Reproduce word for word, from the entries below, the line with "<!--inarticleads1-->", the line with "1. Lalu masukan", and every line between them, and nothing more.
******************************
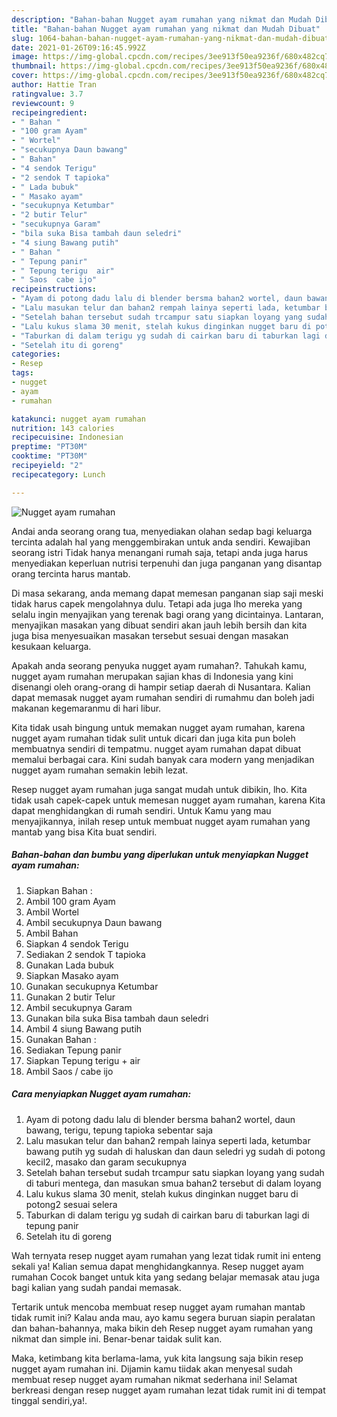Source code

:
 ```yaml
---
description: "Bahan-bahan Nugget ayam rumahan yang nikmat dan Mudah Dibuat"
title: "Bahan-bahan Nugget ayam rumahan yang nikmat dan Mudah Dibuat"
slug: 1064-bahan-bahan-nugget-ayam-rumahan-yang-nikmat-dan-mudah-dibuat
date: 2021-01-26T09:16:45.992Z
image: https://img-global.cpcdn.com/recipes/3ee913f50ea9236f/680x482cq70/nugget-ayam-rumahan-foto-resep-utama.jpg
thumbnail: https://img-global.cpcdn.com/recipes/3ee913f50ea9236f/680x482cq70/nugget-ayam-rumahan-foto-resep-utama.jpg
cover: https://img-global.cpcdn.com/recipes/3ee913f50ea9236f/680x482cq70/nugget-ayam-rumahan-foto-resep-utama.jpg
author: Hattie Tran
ratingvalue: 3.7
reviewcount: 9
recipeingredient:
- " Bahan "
- "100 gram Ayam"
- " Wortel"
- "secukupnya Daun bawang"
- " Bahan"
- "4 sendok Terigu"
- "2 sendok T tapioka"
- " Lada bubuk"
- " Masako ayam"
- "secukupnya Ketumbar"
- "2 butir Telur"
- "secukupnya Garam"
- "bila suka Bisa tambah daun seledri"
- "4 siung Bawang putih"
- " Bahan "
- " Tepung panir"
- " Tepung terigu  air"
- " Saos  cabe ijo"
recipeinstructions:
- "Ayam di potong dadu lalu di blender bersma bahan2 wortel, daun bawang, terigu, tepung tapioka sebentar saja"
- "Lalu masukan telur dan bahan2 rempah lainya seperti lada, ketumbar bawang putih yg sudah di haluskan dan daun seledri yg sudah di potong kecil2, masako dan garam secukupnya"
- "Setelah bahan tersebut sudah trcampur satu siapkan loyang yang sudah di taburi mentega, dan masukan smua bahan2 tersebut di dalam loyang"
- "Lalu kukus slama 30 menit, stelah kukus dinginkan nugget baru di potong2 sesuai selera"
- "Taburkan di dalam terigu yg sudah di cairkan baru di taburkan lagi di tepung panir"
- "Setelah itu di goreng"
categories:
- Resep
tags:
- nugget
- ayam
- rumahan

katakunci: nugget ayam rumahan 
nutrition: 143 calories
recipecuisine: Indonesian
preptime: "PT30M"
cooktime: "PT30M"
recipeyield: "2"
recipecategory: Lunch

---
```



![Nugget ayam rumahan](https://img-global.cpcdn.com/recipes/3ee913f50ea9236f/680x482cq70/nugget-ayam-rumahan-foto-resep-utama.jpg)

Andai anda seorang orang tua, menyediakan olahan sedap bagi keluarga tercinta adalah hal yang menggembirakan untuk anda sendiri. Kewajiban seorang istri Tidak hanya menangani rumah saja, tetapi anda juga harus menyediakan keperluan nutrisi terpenuhi dan juga panganan yang disantap orang tercinta harus mantab.

Di masa  sekarang, anda memang dapat memesan panganan siap saji meski tidak harus capek mengolahnya dulu. Tetapi ada juga lho mereka yang selalu ingin menyajikan yang terenak bagi orang yang dicintainya. Lantaran, menyajikan masakan yang dibuat sendiri akan jauh lebih bersih dan kita juga bisa menyesuaikan masakan tersebut sesuai dengan masakan kesukaan keluarga. 



Apakah anda seorang penyuka nugget ayam rumahan?. Tahukah kamu, nugget ayam rumahan merupakan sajian khas di Indonesia yang kini disenangi oleh orang-orang di hampir setiap daerah di Nusantara. Kalian dapat memasak nugget ayam rumahan sendiri di rumahmu dan boleh jadi makanan kegemaranmu di hari libur.

Kita tidak usah bingung untuk memakan nugget ayam rumahan, karena nugget ayam rumahan tidak sulit untuk dicari dan juga kita pun boleh membuatnya sendiri di tempatmu. nugget ayam rumahan dapat dibuat memalui berbagai cara. Kini sudah banyak cara modern yang menjadikan nugget ayam rumahan semakin lebih lezat.

Resep nugget ayam rumahan juga sangat mudah untuk dibikin, lho. Kita tidak usah capek-capek untuk memesan nugget ayam rumahan, karena Kita dapat menghidangkan di rumah sendiri. Untuk Kamu yang mau menyajikannya, inilah resep untuk membuat nugget ayam rumahan yang mantab yang bisa Kita buat sendiri.

<!--inarticleads1-->

##### Bahan-bahan dan bumbu yang diperlukan untuk menyiapkan Nugget ayam rumahan:

1. Siapkan  Bahan :
1. Ambil 100 gram Ayam
1. Ambil  Wortel
1. Ambil secukupnya Daun bawang
1. Ambil  Bahan
1. Siapkan 4 sendok Terigu
1. Sediakan 2 sendok T tapioka
1. Gunakan  Lada bubuk
1. Siapkan  Masako ayam
1. Gunakan secukupnya Ketumbar
1. Gunakan 2 butir Telur
1. Ambil secukupnya Garam
1. Gunakan bila suka Bisa tambah daun seledri
1. Ambil 4 siung Bawang putih
1. Gunakan  Bahan :
1. Sediakan  Tepung panir
1. Siapkan  Tepung terigu + air
1. Ambil  Saos / cabe ijo




<!--inarticleads2-->

##### Cara menyiapkan Nugget ayam rumahan:

1. Ayam di potong dadu lalu di blender bersma bahan2 wortel, daun bawang, terigu, tepung tapioka sebentar saja
1. Lalu masukan telur dan bahan2 rempah lainya seperti lada, ketumbar bawang putih yg sudah di haluskan dan daun seledri yg sudah di potong kecil2, masako dan garam secukupnya
1. Setelah bahan tersebut sudah trcampur satu siapkan loyang yang sudah di taburi mentega, dan masukan smua bahan2 tersebut di dalam loyang
1. Lalu kukus slama 30 menit, stelah kukus dinginkan nugget baru di potong2 sesuai selera
1. Taburkan di dalam terigu yg sudah di cairkan baru di taburkan lagi di tepung panir
1. Setelah itu di goreng




Wah ternyata resep nugget ayam rumahan yang lezat tidak rumit ini enteng sekali ya! Kalian semua dapat menghidangkannya. Resep nugget ayam rumahan Cocok banget untuk kita yang sedang belajar memasak atau juga bagi kalian yang sudah pandai memasak.

Tertarik untuk mencoba membuat resep nugget ayam rumahan mantab tidak rumit ini? Kalau anda mau, ayo kamu segera buruan siapin peralatan dan bahan-bahannya, maka bikin deh Resep nugget ayam rumahan yang nikmat dan simple ini. Benar-benar taidak sulit kan. 

Maka, ketimbang kita berlama-lama, yuk kita langsung saja bikin resep nugget ayam rumahan ini. Dijamin kamu tiidak akan menyesal sudah membuat resep nugget ayam rumahan nikmat sederhana ini! Selamat berkreasi dengan resep nugget ayam rumahan lezat tidak rumit ini di tempat tinggal sendiri,ya!.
******************************
• _Output for this exercise_:
<!--inarticleads1-->

##### Bahan-bahan dan bumbu yang diperlukan untuk menyiapkan Nugget ayam rumahan:

1. Siapkan  Bahan :
1. Ambil 100 gram Ayam
1. Ambil  Wortel
1. Ambil secukupnya Daun bawang
1. Ambil  Bahan
1. Siapkan 4 sendok Terigu
1. Sediakan 2 sendok T tapioka
1. Gunakan  Lada bubuk
1. Siapkan  Masako ayam
1. Gunakan secukupnya Ketumbar
1. Gunakan 2 butir Telur
1. Ambil secukupnya Garam
1. Gunakan bila suka Bisa tambah daun seledri
1. Ambil 4 siung Bawang putih
1. Gunakan  Bahan :
1. Sediakan  Tepung panir
1. Siapkan  Tepung terigu + air
1. Ambil  Saos / cabe ijo




<!--inarticleads2-->

##### Cara menyiapkan Nugget ayam rumahan:

1. Ayam di potong dadu lalu di blender bersma bahan2 wortel, daun bawang, terigu, tepung tapioka sebentar saja
1. Lalu masukan telur dan bahan2 rempah lainya seperti lada, ketumbar bawang putih yg sudah di haluskan dan daun seledri yg sudah di potong kecil2, masako dan garam secukupnya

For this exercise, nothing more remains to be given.